The 1939 World’s Fair was just before WWII and Captain America. Turned from weakling into the perfect human specimen, who is oddly Aryan-looking, Cap is a classic WWII superhero. Some of the Fair’s visions had turned to nightmares in the war. In one of Cap’s early adventures the Red Skull drives a huge mechanical worm/drill through a skyscraper, destroying it. Something that could have been an exhibit at the Fair becomes a WMD. Cap was the war-time super-soldier; the superman embodying democracy and the war effort.
After the war a new superman, a new man of tomorrow, would suffer in the moral confusion of the cold war. Spider-man was bitten by the atomic spider (ironically enough at a science fair) and became a superhero. He is misunderstood and slandered in the media. Peter Parker and post-war America learn with great power comes… well, you know. Spider-man is the 1960s, the kid America—powerful beyond knowing, but faced with problems beyond power, the American superman reborn. Actually, both Spidey and the Hulk were also viewed as counter-culture icons: hounded by authority out of fear and hate. In these books superheroes transcended humanity, but it only created more problems.
In the 1970s and ‘80s, Wolverine appeared as the super anti-hero, rejecting the man of tomorrow. After Vietnam, everyone knew good didn’t always win, the government is evil, and “heroes” kill without mercy—at least, that seems the idea behind Logan. A tough, murderous, tortured mutant; Logan is experimented on by the government. The mutants were minorities, and Wolverine, when rewritten, eventually became the quintessential “oppressed by the government" character. Weapon X is like John Rambo: both made powerful and also betrayed by the military/industrial complex. The Fair gave us the super-soldier, and the ‘70’s and ‘80s give it back with cynicism and bitterness.
Today the question is what's next, what after the superpowers? When the “Persons of Mass Destruction” arrive will it kick off a new level of conflict? Will wannbes and psychos respond with “escalation?” Will we be ruled by a small group of super-beings from their watchtower far above? Will the government reign in these supermen by legislation and put them to work for Uncle Sam? Regardless, the technological dream lives on in “microscopic make-out sessions,” and a “planet of the capes,” or even an “illuminati” round-table.

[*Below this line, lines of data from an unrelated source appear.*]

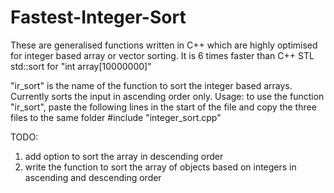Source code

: # Fastest-Integer-Sort
These are generalised functions written in C++ which are highly optimised for integer based array or vector sorting. It is 6 times faster than C++ STL std::sort for "int array[10000000]"

"ir_sort" is the name of the function to sort the integer based arrays.
Currently sorts the input in ascending order only.
Usage: to use the function "ir_sort", paste the following lines in the start of the file and copy the three files to the same folder
       #include "integer_sort.cpp"
       
TODO:
1. add option to sort the array in descending order
2. write the function to sort the array of objects based on integers in ascending and descending order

The man of tomorrow’s story is the first superpower’s story. The comic superhero is the depiction the power and the pain technology brings; a Sci-Fi prophecy for the America. Superheroes are the 20th century mythology, and they might be summed up by same word as the century: “technology.” The techno-myth, the 20th century Sci-Fi prophecy, was embodied in the World’s Fair. This vision of the future gave birth to superheroes who explore and herald this world of tomorrow. Superheroes promise us that, much like the 1939 World’s Fair, we can become supermen. We can transcend mere mortality to become fantastic: for good or for evil.